> INSTRUCTIONS FOR THE TASK: Search the data for the string "programming" and copy each line where it turns up.

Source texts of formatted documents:
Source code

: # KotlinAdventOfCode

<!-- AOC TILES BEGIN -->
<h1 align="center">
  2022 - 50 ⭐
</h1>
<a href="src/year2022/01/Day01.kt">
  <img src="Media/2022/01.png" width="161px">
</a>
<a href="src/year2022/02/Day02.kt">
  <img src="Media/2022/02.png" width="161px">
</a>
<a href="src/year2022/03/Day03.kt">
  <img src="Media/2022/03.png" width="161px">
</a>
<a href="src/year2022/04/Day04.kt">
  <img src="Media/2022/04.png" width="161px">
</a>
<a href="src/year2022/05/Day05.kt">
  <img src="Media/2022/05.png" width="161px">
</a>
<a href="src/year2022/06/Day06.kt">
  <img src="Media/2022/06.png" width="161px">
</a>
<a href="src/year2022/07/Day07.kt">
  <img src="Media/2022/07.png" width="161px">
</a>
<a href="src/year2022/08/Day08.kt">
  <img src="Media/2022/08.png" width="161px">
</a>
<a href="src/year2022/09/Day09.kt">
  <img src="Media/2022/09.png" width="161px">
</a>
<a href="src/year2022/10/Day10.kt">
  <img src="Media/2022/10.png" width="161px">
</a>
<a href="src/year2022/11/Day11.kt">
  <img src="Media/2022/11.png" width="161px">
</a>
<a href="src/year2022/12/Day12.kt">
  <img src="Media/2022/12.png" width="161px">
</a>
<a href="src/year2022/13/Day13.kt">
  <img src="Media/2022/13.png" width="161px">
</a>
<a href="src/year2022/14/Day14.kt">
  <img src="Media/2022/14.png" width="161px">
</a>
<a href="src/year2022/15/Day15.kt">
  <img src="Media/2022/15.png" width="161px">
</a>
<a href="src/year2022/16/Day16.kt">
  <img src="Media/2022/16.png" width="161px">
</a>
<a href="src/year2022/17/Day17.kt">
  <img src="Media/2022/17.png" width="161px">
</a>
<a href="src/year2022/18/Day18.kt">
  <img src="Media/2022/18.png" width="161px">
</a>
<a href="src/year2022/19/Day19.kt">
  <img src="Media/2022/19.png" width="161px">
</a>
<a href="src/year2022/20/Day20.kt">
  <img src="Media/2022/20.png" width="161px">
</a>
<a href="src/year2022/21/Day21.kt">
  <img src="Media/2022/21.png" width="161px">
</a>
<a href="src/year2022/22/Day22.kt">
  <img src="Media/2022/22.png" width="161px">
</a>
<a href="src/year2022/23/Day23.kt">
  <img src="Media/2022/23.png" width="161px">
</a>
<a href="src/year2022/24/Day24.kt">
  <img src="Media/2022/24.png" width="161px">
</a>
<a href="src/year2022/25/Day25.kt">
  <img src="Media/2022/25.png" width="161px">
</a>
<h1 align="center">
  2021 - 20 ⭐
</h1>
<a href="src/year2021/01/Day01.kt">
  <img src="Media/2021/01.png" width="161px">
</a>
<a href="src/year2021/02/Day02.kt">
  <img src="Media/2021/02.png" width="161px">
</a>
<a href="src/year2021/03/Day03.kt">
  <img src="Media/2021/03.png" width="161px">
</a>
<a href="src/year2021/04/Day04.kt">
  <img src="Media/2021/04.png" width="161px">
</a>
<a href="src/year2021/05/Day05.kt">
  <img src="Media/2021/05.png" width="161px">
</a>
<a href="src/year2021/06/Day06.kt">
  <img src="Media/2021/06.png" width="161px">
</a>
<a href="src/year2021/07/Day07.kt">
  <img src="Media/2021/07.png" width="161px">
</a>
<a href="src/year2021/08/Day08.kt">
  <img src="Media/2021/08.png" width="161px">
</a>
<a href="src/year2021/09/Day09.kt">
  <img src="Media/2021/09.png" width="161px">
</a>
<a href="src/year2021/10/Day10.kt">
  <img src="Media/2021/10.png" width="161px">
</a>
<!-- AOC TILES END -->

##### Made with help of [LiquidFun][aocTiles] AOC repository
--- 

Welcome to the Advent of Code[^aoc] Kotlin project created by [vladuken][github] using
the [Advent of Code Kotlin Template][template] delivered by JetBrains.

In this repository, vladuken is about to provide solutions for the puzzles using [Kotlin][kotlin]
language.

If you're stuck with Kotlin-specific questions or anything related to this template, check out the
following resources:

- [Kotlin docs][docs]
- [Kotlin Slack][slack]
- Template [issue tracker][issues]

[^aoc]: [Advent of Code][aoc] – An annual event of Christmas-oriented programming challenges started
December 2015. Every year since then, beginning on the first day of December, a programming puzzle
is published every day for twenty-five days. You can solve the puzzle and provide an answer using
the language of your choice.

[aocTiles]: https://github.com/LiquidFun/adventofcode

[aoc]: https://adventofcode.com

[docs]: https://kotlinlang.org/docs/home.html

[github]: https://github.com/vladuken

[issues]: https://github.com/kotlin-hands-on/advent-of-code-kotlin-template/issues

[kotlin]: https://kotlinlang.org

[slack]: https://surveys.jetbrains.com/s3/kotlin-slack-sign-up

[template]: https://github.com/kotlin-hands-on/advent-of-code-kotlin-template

> ANSWER TO THIS PROBLEM:
[^aoc]: [Advent of Code][aoc] – An annual event of Christmas-oriented programming challenges started
December 2015. Every year since then, beginning on the first day of December, a programming puzzle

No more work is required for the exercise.